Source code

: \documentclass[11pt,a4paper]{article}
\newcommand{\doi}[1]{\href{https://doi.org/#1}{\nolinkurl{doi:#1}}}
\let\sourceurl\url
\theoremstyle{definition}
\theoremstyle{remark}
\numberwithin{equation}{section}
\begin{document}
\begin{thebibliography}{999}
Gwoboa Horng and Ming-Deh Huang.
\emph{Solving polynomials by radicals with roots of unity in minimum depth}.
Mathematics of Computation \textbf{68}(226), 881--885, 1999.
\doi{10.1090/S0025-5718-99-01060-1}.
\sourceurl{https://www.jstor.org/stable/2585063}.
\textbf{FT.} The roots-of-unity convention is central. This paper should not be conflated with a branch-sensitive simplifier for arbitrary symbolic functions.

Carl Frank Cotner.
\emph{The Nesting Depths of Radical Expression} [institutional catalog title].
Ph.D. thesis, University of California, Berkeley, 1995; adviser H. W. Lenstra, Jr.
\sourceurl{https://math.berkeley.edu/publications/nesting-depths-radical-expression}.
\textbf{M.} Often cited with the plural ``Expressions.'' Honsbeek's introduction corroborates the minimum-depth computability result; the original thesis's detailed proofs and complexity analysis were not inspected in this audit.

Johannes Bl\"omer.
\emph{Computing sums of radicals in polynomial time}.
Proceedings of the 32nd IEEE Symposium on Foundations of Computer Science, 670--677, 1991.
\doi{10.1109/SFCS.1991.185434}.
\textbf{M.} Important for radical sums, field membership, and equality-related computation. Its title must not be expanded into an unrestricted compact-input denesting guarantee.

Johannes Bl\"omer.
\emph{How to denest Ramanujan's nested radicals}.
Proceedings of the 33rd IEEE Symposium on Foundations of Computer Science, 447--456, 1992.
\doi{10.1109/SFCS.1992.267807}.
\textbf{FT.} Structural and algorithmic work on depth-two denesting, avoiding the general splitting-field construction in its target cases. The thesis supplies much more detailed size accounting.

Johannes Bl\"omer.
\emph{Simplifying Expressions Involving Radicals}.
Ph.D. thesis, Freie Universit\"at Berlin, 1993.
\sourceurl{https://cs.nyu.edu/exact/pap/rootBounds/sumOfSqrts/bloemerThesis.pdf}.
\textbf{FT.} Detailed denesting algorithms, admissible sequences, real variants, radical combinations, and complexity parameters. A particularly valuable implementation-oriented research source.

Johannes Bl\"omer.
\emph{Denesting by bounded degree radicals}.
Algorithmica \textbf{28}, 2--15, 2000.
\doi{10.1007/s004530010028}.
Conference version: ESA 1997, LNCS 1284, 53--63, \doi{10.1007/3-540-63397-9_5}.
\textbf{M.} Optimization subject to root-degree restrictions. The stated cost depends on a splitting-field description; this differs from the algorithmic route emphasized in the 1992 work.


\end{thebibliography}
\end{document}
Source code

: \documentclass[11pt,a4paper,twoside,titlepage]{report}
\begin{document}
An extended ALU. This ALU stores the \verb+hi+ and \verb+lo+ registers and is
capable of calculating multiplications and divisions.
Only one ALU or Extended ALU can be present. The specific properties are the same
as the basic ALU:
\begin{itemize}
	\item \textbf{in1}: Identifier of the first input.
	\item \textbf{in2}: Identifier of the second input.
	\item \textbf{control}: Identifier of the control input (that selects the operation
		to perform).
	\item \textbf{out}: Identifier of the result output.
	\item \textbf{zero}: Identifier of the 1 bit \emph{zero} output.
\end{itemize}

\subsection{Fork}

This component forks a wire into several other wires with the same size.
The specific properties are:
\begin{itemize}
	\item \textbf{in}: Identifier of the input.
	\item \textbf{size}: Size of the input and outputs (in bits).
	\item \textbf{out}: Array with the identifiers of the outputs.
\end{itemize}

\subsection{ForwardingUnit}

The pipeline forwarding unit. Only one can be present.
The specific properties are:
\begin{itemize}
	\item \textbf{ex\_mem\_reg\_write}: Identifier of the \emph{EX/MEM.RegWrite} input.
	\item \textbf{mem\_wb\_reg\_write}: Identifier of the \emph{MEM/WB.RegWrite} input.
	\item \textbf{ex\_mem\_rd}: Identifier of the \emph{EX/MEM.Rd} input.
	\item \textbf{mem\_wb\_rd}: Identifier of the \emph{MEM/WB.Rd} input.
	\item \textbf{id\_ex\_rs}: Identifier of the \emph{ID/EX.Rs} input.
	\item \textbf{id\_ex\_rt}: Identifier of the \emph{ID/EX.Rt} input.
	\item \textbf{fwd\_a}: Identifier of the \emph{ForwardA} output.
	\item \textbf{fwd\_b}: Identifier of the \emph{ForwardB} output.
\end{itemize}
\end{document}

**Exercise:** Read the listing line by line, and copy each line in which the word "Foundations" is found.

**Written reply:**
Proceedings of the 32nd IEEE Symposium on Foundations of Computer Science, 670--677, 1991.
Proceedings of the 33rd IEEE Symposium on Foundations of Computer Science, 447--456, 1992.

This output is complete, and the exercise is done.